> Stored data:
----------------
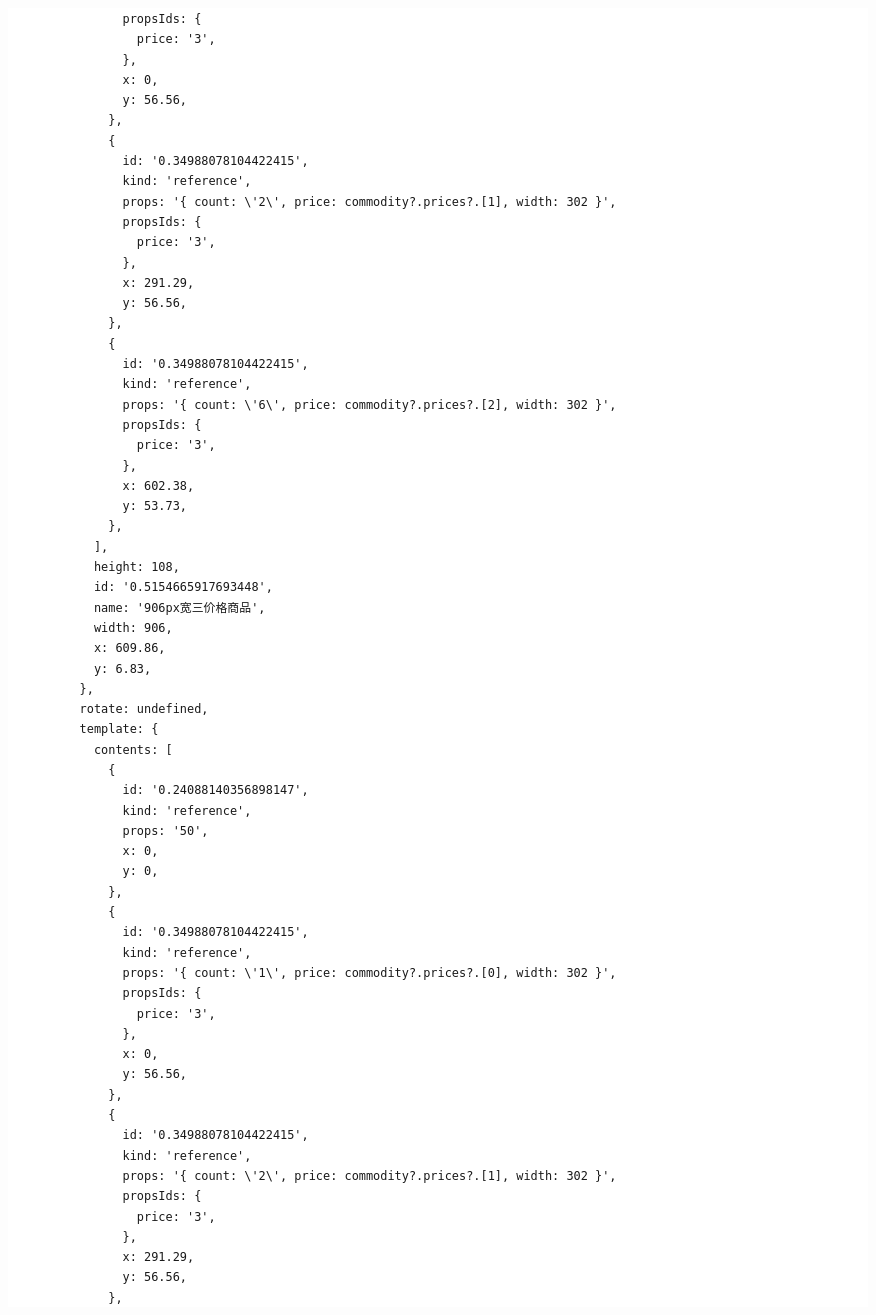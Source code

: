                     propsIds: {
                      price: '3',
                    },
                    x: 0,
                    y: 56.56,
                  },
                  {
                    id: '0.34988078104422415',
                    kind: 'reference',
                    props: '{ count: \'2\', price: commodity?.prices?.[1], width: 302 }',
                    propsIds: {
                      price: '3',
                    },
                    x: 291.29,
                    y: 56.56,
                  },
                  {
                    id: '0.34988078104422415',
                    kind: 'reference',
                    props: '{ count: \'6\', price: commodity?.prices?.[2], width: 302 }',
                    propsIds: {
                      price: '3',
                    },
                    x: 602.38,
                    y: 53.73,
                  },
                ],
                height: 108,
                id: '0.5154665917693448',
                name: '906px宽三价格商品',
                width: 906,
                x: 609.86,
                y: 6.83,
              },
              rotate: undefined,
              template: {
                contents: [
                  {
                    id: '0.24088140356898147',
                    kind: 'reference',
                    props: '50',
                    x: 0,
                    y: 0,
                  },
                  {
                    id: '0.34988078104422415',
                    kind: 'reference',
                    props: '{ count: \'1\', price: commodity?.prices?.[0], width: 302 }',
                    propsIds: {
                      price: '3',
                    },
                    x: 0,
                    y: 56.56,
                  },
                  {
                    id: '0.34988078104422415',
                    kind: 'reference',
                    props: '{ count: \'2\', price: commodity?.prices?.[1], width: 302 }',
                    propsIds: {
                      price: '3',
                    },
                    x: 291.29,
                    y: 56.56,
                  },
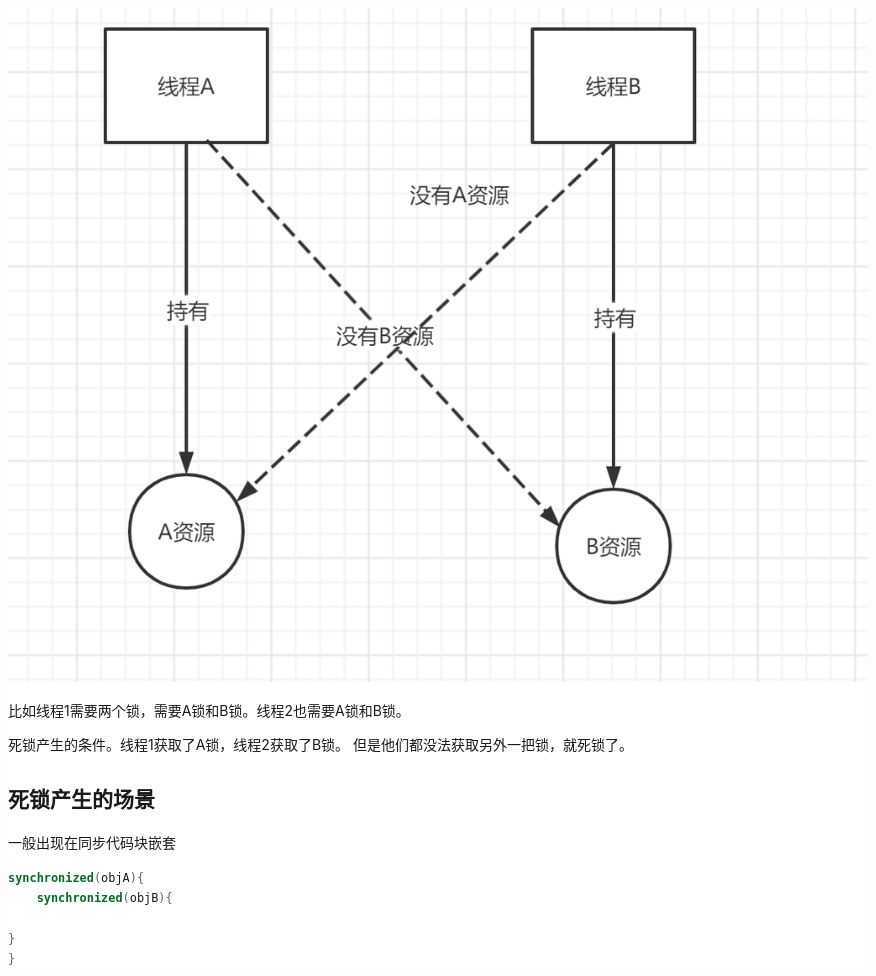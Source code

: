 ![image-20221020151428459](img/image-20221020151428459.png)

比如线程1需要两个锁，需要A锁和B锁。线程2也需要A锁和B锁。

死锁产生的条件。线程1获取了A锁，线程2获取了B锁。 但是他们都没法获取另外一把锁，就死锁了。



## 死锁产生的场景

一般出现在同步代码块嵌套

```java
synchronized(objA){
    synchronized(objB){
    
}
}
```
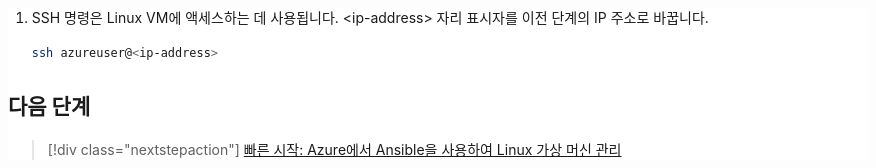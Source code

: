 1. SSH 명령은 Linux VM에 액세스하는 데 사용됩니다. &lt;ip-address> 자리 표시자를 이전 단계의 IP 주소로 바꿉니다.

    ```bash
    ssh azureuser@<ip-address>
    ```

## <a name="next-steps"></a>다음 단계

> [!div class="nextstepaction"] 
> [빠른 시작: Azure에서 Ansible을 사용하여 Linux 가상 머신 관리](./vm-manage.md)
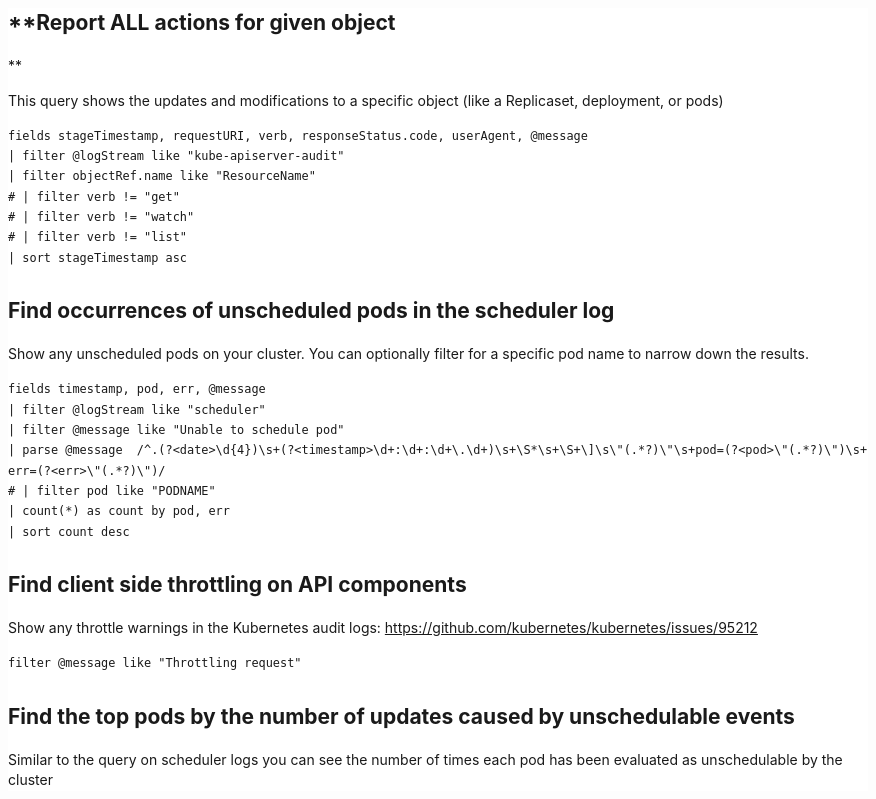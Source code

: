 


## **Report ALL actions for given object
**

This query shows the updates and modifications to a specific object (like a Replicaset, deployment, or pods)

```
fields stageTimestamp, requestURI, verb, responseStatus.code, userAgent, @message
| filter @logStream like "kube-apiserver-audit"
| filter objectRef.name like "ResourceName"
# | filter verb != "get"
# | filter verb != "watch"
# | filter verb != "list"
| sort stageTimestamp asc
```



## Find occurrences of unscheduled pods in the scheduler log

Show any unscheduled pods on your cluster. You can optionally filter for a specific pod name to narrow down the results.

```
fields timestamp, pod, err, @message
| filter @logStream like "scheduler"
| filter @message like "Unable to schedule pod"
| parse @message  /^.(?<date>\d{4})\s+(?<timestamp>\d+:\d+:\d+\.\d+)\s+\S*\s+\S+\]\s\"(.*?)\"\s+pod=(?<pod>\"(.*?)\")\s+err=(?<err>\"(.*?)\")/
# | filter pod like "PODNAME"
| count(*) as count by pod, err
| sort count desc
```




## Find client side throttling on API components

Show any throttle warnings in the Kubernetes audit logs:
https://github.com/kubernetes/kubernetes/issues/95212

```
filter @message like "Throttling request"
```



## Find the top pods by the number of updates caused by unschedulable events

Similar to the query on scheduler logs you can see the number of times each pod has been evaluated as unschedulable by the cluster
----------------
> What to do:
Exact repetition of each line above is expected; images are to be omitted.

> Task answer:
Source code

:                     propsIds: {
                      price: '3',
                    },
                    x: 0,
                    y: 56.56,
                  },
                  {
                    id: '0.34988078104422415',
                    kind: 'reference',
                    props: '{ count: \'2\', price: commodity?.prices?.[1], width: 302 }',
                    propsIds: {
                      price: '3',
                    },
                    x: 291.29,
                    y: 56.56,
                  },
                  {
                    id: '0.34988078104422415',
                    kind: 'reference',
                    props: '{ count: \'6\', price: commodity?.prices?.[2], width: 302 }',
                    propsIds: {
                      price: '3',
                    },
                    x: 602.38,
                    y: 53.73,
                  },
                ],
                height: 108,
                id: '0.5154665917693448',
                name: '906px宽三价格商品',
                width: 906,
                x: 609.86,
                y: 6.83,
              },
              rotate: undefined,
              template: {
                contents: [
                  {
                    id: '0.24088140356898147',
                    kind: 'reference',
                    props: '50',
                    x: 0,
                    y: 0,
                  },
                  {
                    id: '0.34988078104422415',
                    kind: 'reference',
                    props: '{ count: \'1\', price: commodity?.prices?.[0], width: 302 }',
                    propsIds: {
                      price: '3',
                    },
                    x: 0,
                    y: 56.56,
                  },
                  {
                    id: '0.34988078104422415',
                    kind: 'reference',
                    props: '{ count: \'2\', price: commodity?.prices?.[1], width: 302 }',
                    propsIds: {
                      price: '3',
                    },
                    x: 291.29,
                    y: 56.56,
                  },
Source code

: ![image-20221020151428459](img/image-20221020151428459.png)

比如线程1需要两个锁，需要A锁和B锁。线程2也需要A锁和B锁。

死锁产生的条件。线程1获取了A锁，线程2获取了B锁。 但是他们都没法获取另外一把锁，就死锁了。



## 死锁产生的场景

一般出现在同步代码块嵌套

```java
synchronized(objA){
    synchronized(objB){
    
}
}
```
Source code

: 1. SSH 명령은 Linux VM에 액세스하는 데 사용됩니다. &lt;ip-address> 자리 표시자를 이전 단계의 IP 주소로 바꿉니다.

    ```bash
    ssh azureuser@<ip-address>
    ```

## <a name="next-steps"></a>다음 단계

> [!div class="nextstepaction"] 
> [빠른 시작: Azure에서 Ansible을 사용하여 Linux 가상 머신 관리](./vm-manage.md)
Source code

: 


## **Report ALL actions for given object
**

This query shows the updates and modifications to a specific object (like a Replicaset, deployment, or pods)

```
fields stageTimestamp, requestURI, verb, responseStatus.code, userAgent, @message
| filter @logStream like "kube-apiserver-audit"
| filter objectRef.name like "ResourceName"
# | filter verb != "get"
# | filter verb != "watch"
# | filter verb != "list"
| sort stageTimestamp asc
```



## Find occurrences of unscheduled pods in the scheduler log

Show any unscheduled pods on your cluster. You can optionally filter for a specific pod name to narrow down the results.

```
fields timestamp, pod, err, @message
| filter @logStream like "scheduler"
| filter @message like "Unable to schedule pod"
| parse @message  /^.(?<date>\d{4})\s+(?<timestamp>\d+:\d+:\d+\.\d+)\s+\S*\s+\S+\]\s\"(.*?)\"\s+pod=(?<pod>\"(.*?)\")\s+err=(?<err>\"(.*?)\")/
# | filter pod like "PODNAME"
| count(*) as count by pod, err
| sort count desc
```




## Find client side throttling on API components

Show any throttle warnings in the Kubernetes audit logs:
https://github.com/kubernetes/kubernetes/issues/95212

```
filter @message like "Throttling request"
```



## Find the top pods by the number of updates caused by unschedulable events

Similar to the query on scheduler logs you can see the number of times each pod has been evaluated as unschedulable by the cluster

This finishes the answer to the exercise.